Amin Nasser, CEO of Saudi Aramco
Aramco President & CEO Amin Nasser emphasized today, March 18, the need for a new, realistic pathway for the energy transition that includes oil and gas.
In a keynote speech at CERAWeek 2024 in Houston, Texas, Nasser expected global oil demand is expected to reach an all-time high in the second half of this year.
On the energy transition’s impact on consumers, Nasser said that the current transition strategy increasingly impacts the majority, not just a tiny minority, consumers around the world are sending powerful messages that can no longer be ignored.

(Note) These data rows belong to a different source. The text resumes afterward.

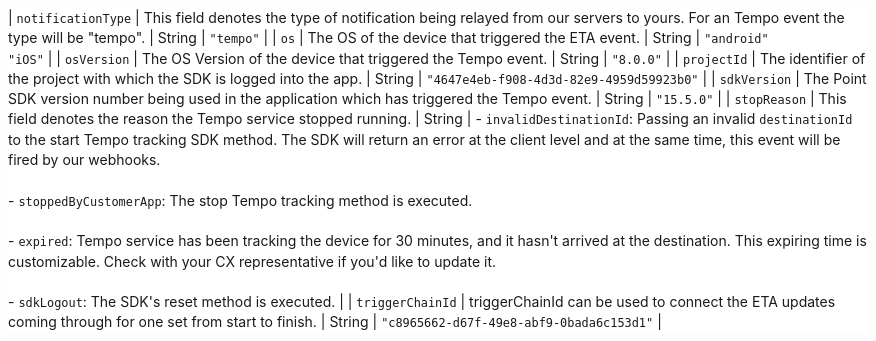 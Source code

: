 | `notificationType`      | This field denotes the type of notification being relayed from our servers to yours. For an Tempo event  the type will be "tempo".                   | String    | `"tempo"`                                                                                                                                                                                                                                                                                                                                                                                                                                                                                                                                                                               |
| `os`                    | The OS of the device that triggered the ETA event.                                                                                                   | String    | `"android"`<br/>`"iOS"`                                                                                                                                                                                                                                                                                                                                                                                                                                                                                                                                                                  |
| `osVersion`             | The OS Version of the device that triggered the Tempo event.                                                                                         | String    | `"8.0.0"`                                                                                                                                                                                                                                                                                                                                                                                                                                                                                                                                                                               |
| `projectId`             | The identifier of the project with which the SDK is logged into the app.                                                                             | String    | `"4647e4eb-f908-4d3d-82e9-4959d59923b0"`                                                                                                                                                                                                                                                                                                                                                                                                                                                                                                                                                |
| `sdkVersion`            | The Point SDK version number being used in the application which has triggered the Tempo event.                                                      | String    | `"15.5.0"`                                                                                                                                                                                                                                                                                                                                                                                                                                                                                                                                                                              |
| `stopReason`            | This field denotes the reason the Tempo service stopped running.                                                                                     | String    | - `invalidDestinationId`: Passing an invalid `destinationId` to the start Tempo tracking SDK method. The SDK will return an error at the client level and at the same time, this event will be fired by our webhooks.<br/><br/>- `stoppedByCustomerApp`: The stop Tempo tracking method is executed.<br/><br/>- `expired`: Tempo service has been tracking the device for 30 minutes, and it hasn't arrived at the destination. This expiring time is customizable. Check with your CX representative if you'd like to update it.<br/><br/>- `sdkLogout`: The SDK's reset method is executed. |
| `triggerChainId`        | triggerChainId can be used to connect the ETA updates coming through for one set from start to finish.                                               | String    | `"c8965662-d67f-49e8-abf9-0bada6c153d1"`                                                                                                                                                                                                                                                                                                                                                                                                                                                                                                                                                | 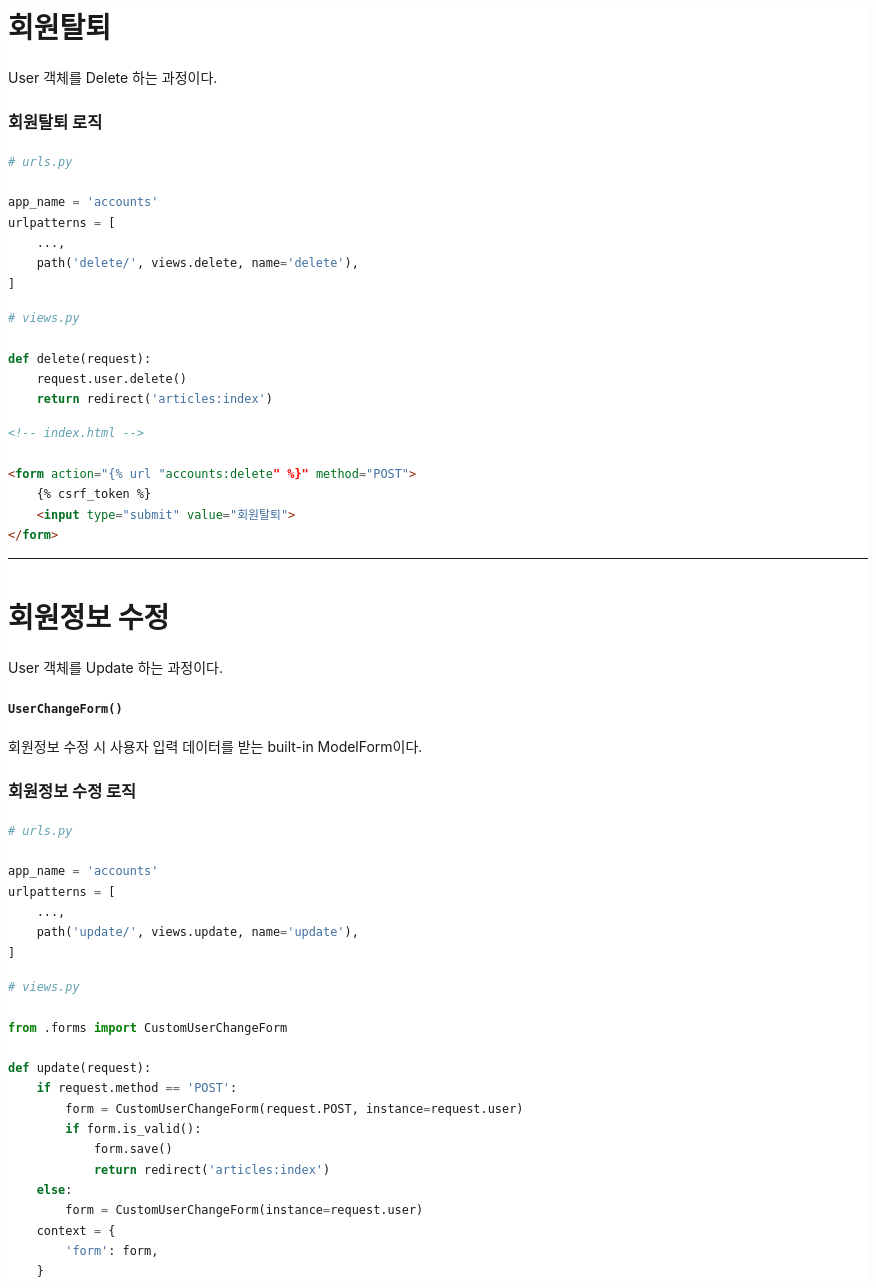 # 회원탈퇴
User 객체를 Delete 하는 과정이다.

### 회원탈퇴 로직
```py
# urls.py

app_name = 'accounts'
urlpatterns = [
	...,
    path('delete/', views.delete, name='delete'),
]
```
```py
# views.py

def delete(request):
    request.user.delete()
    return redirect('articles:index')
```
```html
<!-- index.html -->

<form action="{% url "accounts:delete" %}" method="POST">
	{% csrf_token %}
    <input type="submit" value="회원탈퇴">
</form>
```
***

# 회원정보 수정
User 객체를 Update 하는 과정이다.

#### `UserChangeForm()`
회원정보 수정 시 사용자 입력 데이터를 받는 built-in ModelForm이다.

### 회원정보 수정 로직
```py
# urls.py

app_name = 'accounts'
urlpatterns = [
	...,
    path('update/', views.update, name='update'),
]
```
```py
# views.py

from .forms import CustomUserChangeForm

def update(request):
    if request.method == 'POST':
        form = CustomUserChangeForm(request.POST, instance=request.user)
        if form.is_valid():
            form.save()
            return redirect('articles:index')
    else:
        form = CustomUserChangeForm(instance=request.user)
    context = {
        'form': form,
    }
``` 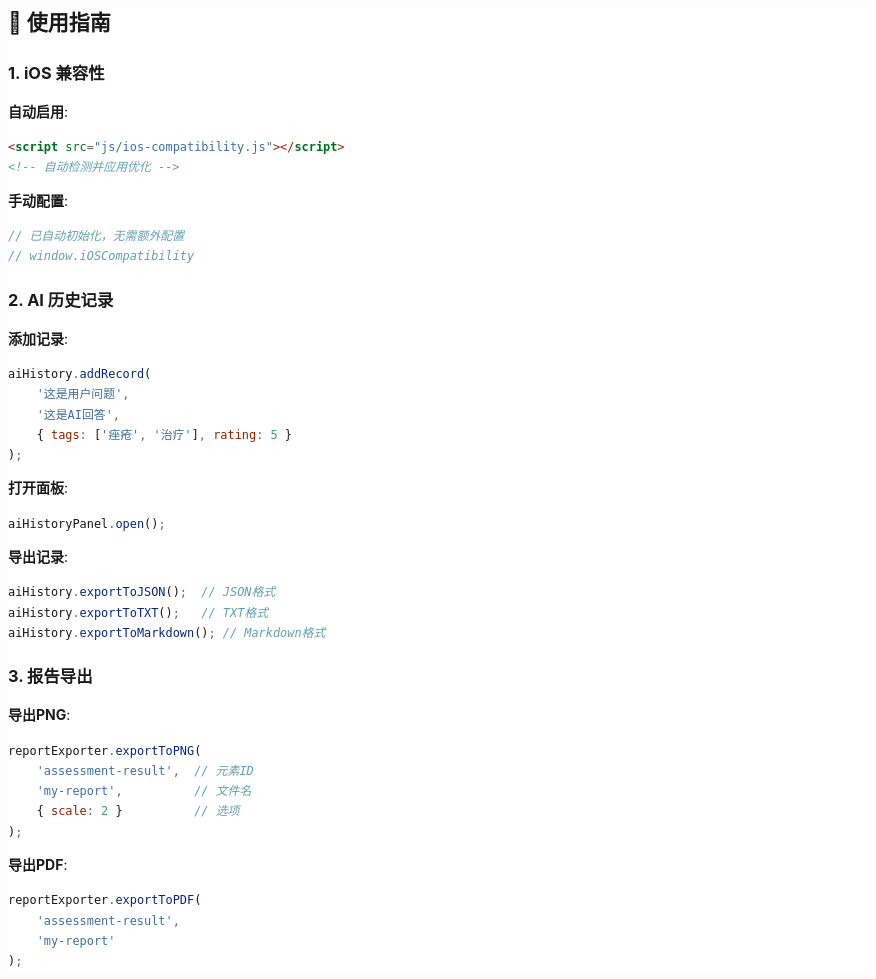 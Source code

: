 
## 🔧 使用指南

### 1. iOS 兼容性

**自动启用**:
```html
<script src="js/ios-compatibility.js"></script>
<!-- 自动检测并应用优化 -->
```

**手动配置**:
```javascript
// 已自动初始化，无需额外配置
// window.iOSCompatibility
```

### 2. AI 历史记录

**添加记录**:
```javascript
aiHistory.addRecord(
    '这是用户问题',
    '这是AI回答',
    { tags: ['痤疮', '治疗'], rating: 5 }
);
```

**打开面板**:
```javascript
aiHistoryPanel.open();
```

**导出记录**:
```javascript
aiHistory.exportToJSON();  // JSON格式
aiHistory.exportToTXT();   // TXT格式
aiHistory.exportToMarkdown(); // Markdown格式
```

### 3. 报告导出

**导出PNG**:
```javascript
reportExporter.exportToPNG(
    'assessment-result',  // 元素ID
    'my-report',          // 文件名
    { scale: 2 }          // 选项
);
```

**导出PDF**:
```javascript
reportExporter.exportToPDF(
    'assessment-result',
    'my-report'
);
```
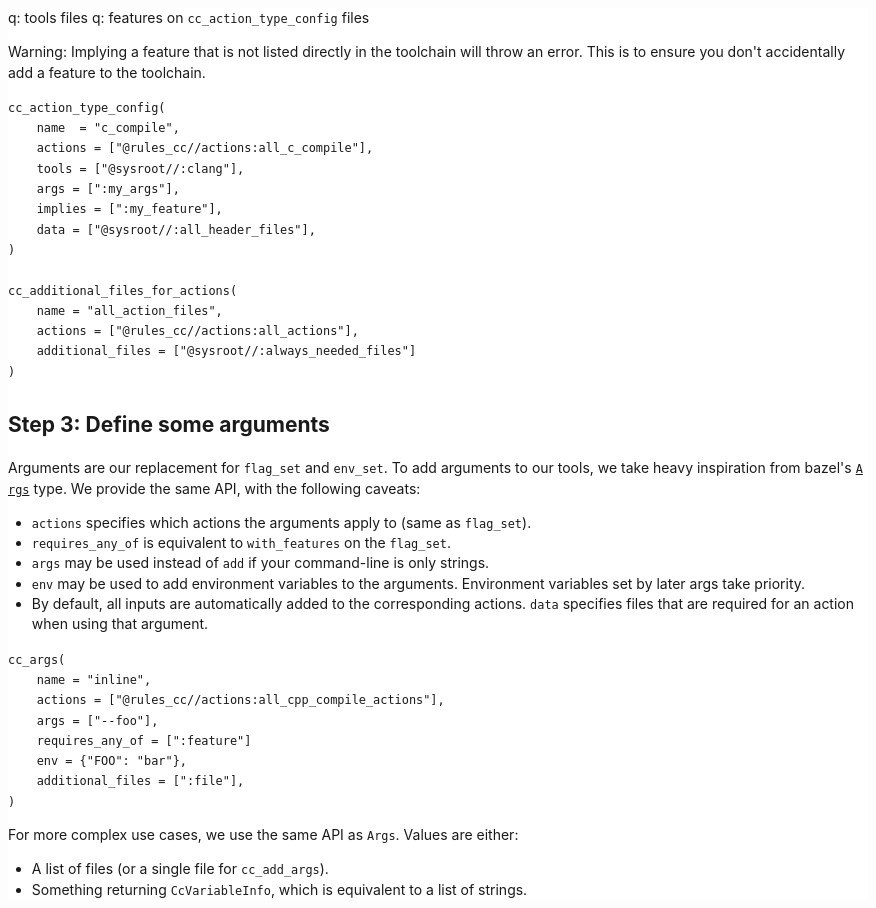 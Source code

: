 q: tools files
q: features on `cc_action_type_config` files

Warning: Implying a feature that is not listed directly in the toolchain will throw
an error. This is to ensure you don't accidentally add a feature to the
toolchain.

```
cc_action_type_config(
    name  = "c_compile",
    actions = ["@rules_cc//actions:all_c_compile"],
    tools = ["@sysroot//:clang"],
    args = [":my_args"],
    implies = [":my_feature"],
    data = ["@sysroot//:all_header_files"],
)

cc_additional_files_for_actions(
    name = "all_action_files",
    actions = ["@rules_cc//actions:all_actions"],
    additional_files = ["@sysroot//:always_needed_files"]
)
```

## Step 3: Define some arguments
Arguments are our replacement for `flag_set` and `env_set`. To add arguments to
our tools, we take heavy inspiration from bazel's
[`Args`](https://bazel.build/rules/lib/builtins/Args) type. We provide the same
API, with the following caveats:
* `actions` specifies which actions the arguments apply to (same as `flag_set`).
* `requires_any_of` is equivalent to `with_features` on the `flag_set`.
* `args` may be used instead of `add` if your command-line is only strings.
* `env` may be used to add environment variables to the arguments. Environment
  variables set by later args take priority.
* By default, all inputs are automatically added to the corresponding actions.
  `data` specifies files that are required for an action when using
  that argument.
  

```
cc_args(
    name = "inline",
    actions = ["@rules_cc//actions:all_cpp_compile_actions"],
    args = ["--foo"],
    requires_any_of = [":feature"]
    env = {"FOO": "bar"},
    additional_files = [":file"],
)
```



For more complex use cases, we use the same API as `Args`. Values are either:
* A list of files (or a single file for `cc_add_args`).
* Something returning `CcVariableInfo`, which is equivalent to a list of strings.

“Unfortunately, the current transition strategy overlooks these broader messages from consumers. It focuses almost exclusively on replacing hydrocarbons with alternatives, more on sources than on reducing emissions,” he added.
The current transition strategy “is visibly failing on most fronts as it collides with five hard realities,” he described.
These hard realities include the need to reset global efforts to meet climate ambitions, the inability of alternatives so far to displace hydrocarbons at scale, the costs associated with alternatives, energy requirements of the Global South, and the potential for further emissions reductions from hydrocarbons.
“We should abandon the fantasy of phasing out oil and gas and instead invest in them adequately, reflecting realistic demand assumptions. We should ramp up our efforts to reduce carbon emissions, aggressively improve efficiency, and introduce lower carbon solutions. And we should phase in new energy sources and technologies when they are genuinely ready, economically competitive, and with the right infrastructure,” Nasser added.
The current transition strategy increasingly impacts the majority, not just a tiny minority, consumers around the world are sending powerful messages that can no longer be ignored.
“We know they want energy with lower emissions, and rightly so. But many are struggling to afford the energy they need. And they worry about ample and reliable supply, which the recent energy crisis showed is not guaranteed,” Nasser explained.
Despite the world investing more than $9.5 trillion on energy transition over the past two decades, alternatives have been unable to displace hydrocarbons at scale… Global oil demand is expected to reach an all-time high in the second half of this year. Likewise, gas remains a mainstay of global energy, growing by about almost 70% since the start of the century… All this strengthens the view that peak oil and gas is unlikely for some time to come.